# [EXCERPTED RECORDS]
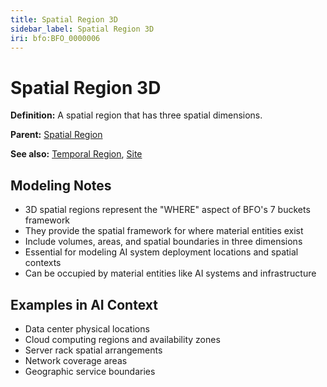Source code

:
 ```yaml
---
title: Spatial Region 3D
sidebar_label: Spatial Region 3D
iri: bfo:BFO_0000006
---
```


# Spatial Region 3D

**Definition:** A spatial region that has three spatial dimensions.

**Parent:** [Spatial Region](/bfo/occurrent/spatial-region)

**See also:** [Temporal Region](/bfo/occurrent/temporal-region), [Site](/bfo/continuant/site)

## Modeling Notes

- 3D spatial regions represent the "WHERE" aspect of BFO's 7 buckets framework
- They provide the spatial framework for where material entities exist
- Include volumes, areas, and spatial boundaries in three dimensions
- Essential for modeling AI system deployment locations and spatial contexts
- Can be occupied by material entities like AI systems and infrastructure

## Examples in AI Context

- Data center physical locations
- Cloud computing regions and availability zones
- Server rack spatial arrangements
- Network coverage areas
- Geographic service boundaries

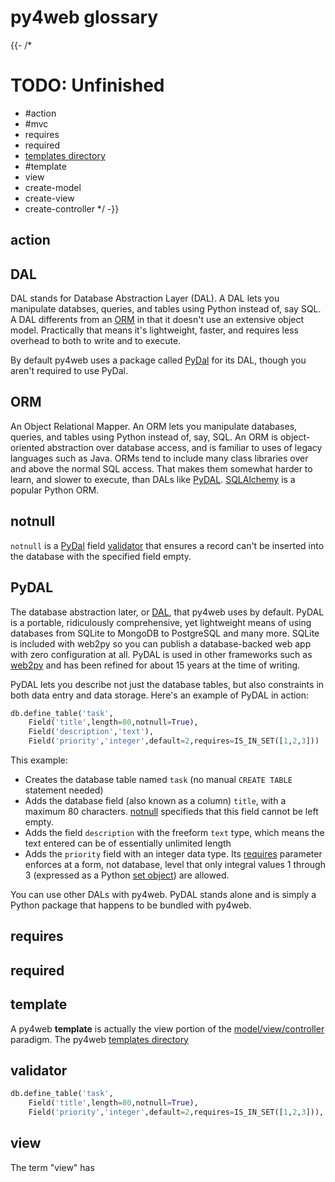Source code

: # py4web glossary

{{- /*
# TODO: Unfinished
* #action
* #mvc
* requires
* required
* [templates directory](#templates-directory)
* #template
* view
* create-model
* create-view
* create-controller
*/ -}}


## action

## DAL
DAL stands for Database Abstraction Layer (DAL). A DAL lets you manipulate databses, queries, and tables using Python instead of, say SQL. A DAL differents from an [ORM](#orm) in that it doesn't use an extensive object model. Practically that means it's lightweight, faster, and requires less overhead to both to write and to execute.

By default py4web uses a package called [PyDal](https://github.com/web2py/pydal) for its DAL, though you aren't required to use PyDal.

## ORM
An Object Relational Mapper. An ORM lets you manipulate databases, queries, and tables using Python instead of, say, SQL. An ORM is object-oriented abstraction over database access, and is familiar to uses of legacy languages such as Java. ORMs tend to include many class libraries over and above the normal SQL access. That makes them somewhat harder to learn, and slower to execute, than DALs like [PyDAL](#pydal). [SQLAlchemy](https://www.sqlalchemy.org/) is a popular Python ORM.

## notnull
`notnull` is a [PyDal](#pydal) field [validator](#validator) that ensures a record can't be inserted into the database with the specified field empty.

## PyDAL
The database abstraction later, or [DAL](#dal), that py4web uses by default.
PyDAL is a portable, ridiculously comprehensive, yet lightweight means of using databases from SQLite to MongoDB to PostgreSQL and many more. SQLite is included with web2py so you can publish a database-backed web app with zero configuration at all. PyDAL is used in other frameworks such as [web2py](https://web2py.com) and has been refined for about 15 years at the time of writing. 

PyDAL lets you describe not just the database tables, but also constraints in both data entry and data storage. Here's an example of PyDAL in action:

```python
db.define_table('task',
    Field('title',length=80,notnull=True),
    Field('description','text'),
    Field('priority','integer',default=2,requires=IS_IN_SET([1,2,3]))
```

This example:
* Creates the database table named `task` (no manual `CREATE TABLE` statement needed)
* Adds the database field (also known as a column) `title`, with a maximum 80 characters. [notnull](#notnull) specifieds that this field cannot be left empty.
* Adds the field `description` with the freeform `text` type, which means the text entered can be of essentially unlimited length
* Adds the `priority` field with an integer data type. Its [requires](#requires) parameter enforces at a form, not database, level that only integral values 1 through 3 (expressed as a Python [set object](https://docs.python.org/3/library/stdtypes.html#set)) are allowed.

You can use other DALs with py4web. PyDAL stands alone and is simply a Python package that happens to be bundled with py4web.

## requires

## required

## template

A py4web **template** is actually the view portion of the [model/view/controller](#mvc) paradigm. The py4web [templates directory](#templates-directory)


## validator

```python
db.define_table('task',
    Field('title',length=80,notnull=True),
    Field('priority','integer',default=2,requires=IS_IN_SET([1,2,3])),
```

## view

The term "view" has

# [ACTIVITY]
Transcribe every entry word for word, but skip the pictures.

# [RESPONSE BELOW]
Source code

:
 ```yaml
---
title: Spatial Region 3D
sidebar_label: Spatial Region 3D
iri: bfo:BFO_0000006
---
```


# Spatial Region 3D

**Definition:** A spatial region that has three spatial dimensions.

**Parent:** [Spatial Region](/bfo/occurrent/spatial-region)

**See also:** [Temporal Region](/bfo/occurrent/temporal-region), [Site](/bfo/continuant/site)

## Modeling Notes

- 3D spatial regions represent the "WHERE" aspect of BFO's 7 buckets framework
- They provide the spatial framework for where material entities exist
- Include volumes, areas, and spatial boundaries in three dimensions
- Essential for modeling AI system deployment locations and spatial contexts
- Can be occupied by material entities like AI systems and infrastructure

## Examples in AI Context

- Data center physical locations
- Cloud computing regions and availability zones
- Server rack spatial arrangements
- Network coverage areas
- Geographic service boundaries

Source code

: # py4web glossary

{{- /*
# TODO: Unfinished
* #action
* #mvc
* requires
* required
* [templates directory](#templates-directory)
* #template
* view
* create-model
* create-view
* create-controller
*/ -}}


## action

## DAL
DAL stands for Database Abstraction Layer (DAL). A DAL lets you manipulate databses, queries, and tables using Python instead of, say SQL. A DAL differents from an [ORM](#orm) in that it doesn't use an extensive object model. Practically that means it's lightweight, faster, and requires less overhead to both to write and to execute.

By default py4web uses a package called [PyDal](https://github.com/web2py/pydal) for its DAL, though you aren't required to use PyDal.

## ORM
An Object Relational Mapper. An ORM lets you manipulate databases, queries, and tables using Python instead of, say, SQL. An ORM is object-oriented abstraction over database access, and is familiar to uses of legacy languages such as Java. ORMs tend to include many class libraries over and above the normal SQL access. That makes them somewhat harder to learn, and slower to execute, than DALs like [PyDAL](#pydal). [SQLAlchemy](https://www.sqlalchemy.org/) is a popular Python ORM.

## notnull
`notnull` is a [PyDal](#pydal) field [validator](#validator) that ensures a record can't be inserted into the database with the specified field empty.

## PyDAL
The database abstraction later, or [DAL](#dal), that py4web uses by default.
PyDAL is a portable, ridiculously comprehensive, yet lightweight means of using databases from SQLite to MongoDB to PostgreSQL and many more. SQLite is included with web2py so you can publish a database-backed web app with zero configuration at all. PyDAL is used in other frameworks such as [web2py](https://web2py.com) and has been refined for about 15 years at the time of writing. 

PyDAL lets you describe not just the database tables, but also constraints in both data entry and data storage. Here's an example of PyDAL in action:

```python
db.define_table('task',
    Field('title',length=80,notnull=True),
    Field('description','text'),
    Field('priority','integer',default=2,requires=IS_IN_SET([1,2,3]))
```

This example:
* Creates the database table named `task` (no manual `CREATE TABLE` statement needed)
* Adds the database field (also known as a column) `title`, with a maximum 80 characters. [notnull](#notnull) specifieds that this field cannot be left empty.
* Adds the field `description` with the freeform `text` type, which means the text entered can be of essentially unlimited length
* Adds the `priority` field with an integer data type. Its [requires](#requires) parameter enforces at a form, not database, level that only integral values 1 through 3 (expressed as a Python [set object](https://docs.python.org/3/library/stdtypes.html#set)) are allowed.

You can use other DALs with py4web. PyDAL stands alone and is simply a Python package that happens to be bundled with py4web.

## requires

## required

## template

A py4web **template** is actually the view portion of the [model/view/controller](#mvc) paradigm. The py4web [templates directory](#templates-directory)


## validator

```python
db.define_table('task',
    Field('title',length=80,notnull=True),
    Field('priority','integer',default=2,requires=IS_IN_SET([1,2,3])),
```

## view

The term "view" has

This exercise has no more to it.